Another grouping shows works from Landon Mackenzie’s Tracking Athabasca series, which draws on historic maps of the region, close to Alice Munro’s handwritten manuscripts, which include a hand-drawn map for the fictional town of Jubilee, where Munro sets many of her stories.
Other works include David Hoffos’s Scenes from the House Dream, Phase II, Airport Hotel (2004), Evan Penny’s early sculpture Kim (1979–1982), and Eric Cameron’s Alice’s-rose-is-a-rose-is-a-rose (1996–2000). (The latter consists of 1,000 layers of acrylic gesso and paint on the titular flower.)
The new galleries, designed by Kasian (the firm which also completed Calgary’s Esker Foundation), are 930 square metres.
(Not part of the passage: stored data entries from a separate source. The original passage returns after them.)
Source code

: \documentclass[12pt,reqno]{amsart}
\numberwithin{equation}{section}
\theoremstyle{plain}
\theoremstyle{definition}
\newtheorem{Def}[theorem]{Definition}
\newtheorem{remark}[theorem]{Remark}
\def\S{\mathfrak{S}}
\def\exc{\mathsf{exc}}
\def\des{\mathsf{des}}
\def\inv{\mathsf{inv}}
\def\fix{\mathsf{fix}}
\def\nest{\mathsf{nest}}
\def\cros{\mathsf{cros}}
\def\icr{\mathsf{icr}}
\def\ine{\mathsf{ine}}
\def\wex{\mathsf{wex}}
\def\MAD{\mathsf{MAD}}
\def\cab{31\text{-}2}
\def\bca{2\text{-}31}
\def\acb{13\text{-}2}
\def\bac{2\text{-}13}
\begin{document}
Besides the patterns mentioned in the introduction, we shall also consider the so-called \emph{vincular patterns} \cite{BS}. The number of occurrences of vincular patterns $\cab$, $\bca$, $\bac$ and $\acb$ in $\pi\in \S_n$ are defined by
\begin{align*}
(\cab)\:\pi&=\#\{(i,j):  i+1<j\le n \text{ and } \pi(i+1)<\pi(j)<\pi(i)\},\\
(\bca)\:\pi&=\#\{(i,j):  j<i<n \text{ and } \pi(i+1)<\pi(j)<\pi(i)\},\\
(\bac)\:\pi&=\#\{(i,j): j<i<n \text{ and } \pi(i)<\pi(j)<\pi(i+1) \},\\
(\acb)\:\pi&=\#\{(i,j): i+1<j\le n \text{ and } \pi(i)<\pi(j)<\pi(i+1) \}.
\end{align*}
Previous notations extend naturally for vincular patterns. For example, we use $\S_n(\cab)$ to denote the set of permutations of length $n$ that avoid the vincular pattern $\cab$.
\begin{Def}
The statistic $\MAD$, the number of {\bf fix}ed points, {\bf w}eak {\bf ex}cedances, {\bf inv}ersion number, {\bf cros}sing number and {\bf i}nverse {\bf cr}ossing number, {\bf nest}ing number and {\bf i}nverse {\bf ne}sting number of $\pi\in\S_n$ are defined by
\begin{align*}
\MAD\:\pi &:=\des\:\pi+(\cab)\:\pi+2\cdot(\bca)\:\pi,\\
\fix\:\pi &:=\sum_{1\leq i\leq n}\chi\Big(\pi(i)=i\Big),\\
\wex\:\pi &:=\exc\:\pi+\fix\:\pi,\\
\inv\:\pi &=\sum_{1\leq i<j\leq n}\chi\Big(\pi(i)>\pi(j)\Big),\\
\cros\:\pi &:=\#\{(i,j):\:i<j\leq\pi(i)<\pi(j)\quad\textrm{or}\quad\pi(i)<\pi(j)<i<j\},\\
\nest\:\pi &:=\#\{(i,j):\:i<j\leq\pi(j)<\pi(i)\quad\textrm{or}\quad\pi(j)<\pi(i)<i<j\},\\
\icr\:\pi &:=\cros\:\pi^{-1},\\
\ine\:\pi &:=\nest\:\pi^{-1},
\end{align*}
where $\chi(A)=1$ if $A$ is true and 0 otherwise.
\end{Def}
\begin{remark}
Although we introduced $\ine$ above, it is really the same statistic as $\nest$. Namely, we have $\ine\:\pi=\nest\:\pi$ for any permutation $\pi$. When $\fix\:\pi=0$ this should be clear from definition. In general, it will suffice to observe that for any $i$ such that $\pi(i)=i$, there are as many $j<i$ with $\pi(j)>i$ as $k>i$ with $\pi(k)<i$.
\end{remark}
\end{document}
“The new space is a little bit smaller [than the old one] but it’s remarkably different,” Sowiak says. “The old Nickle was very much a kind of white cube warehouse, where the new Nickle has a presence all its own,” with one gallery mezzanined over another and the presence of a long cement wall, among other features.
“I’ve been using the word dynamic [to describe the space] because it sounds much better than daunting!” Sowiak laughs. In future, she says, the gallery is looking to hold a Marion Nicoll retrospective, an Arthur Nishimura show and a Bill Rogers retrospective co-produced with the Kelowna Art Gallery.
Sowiak says she does not know what the plans are for the old NAM building.
“We tell Ourselves Stories,” curated with assistance from Ann Davis, Geraldine Chimirri-Russell and Michele Hardy, will continue until January 5.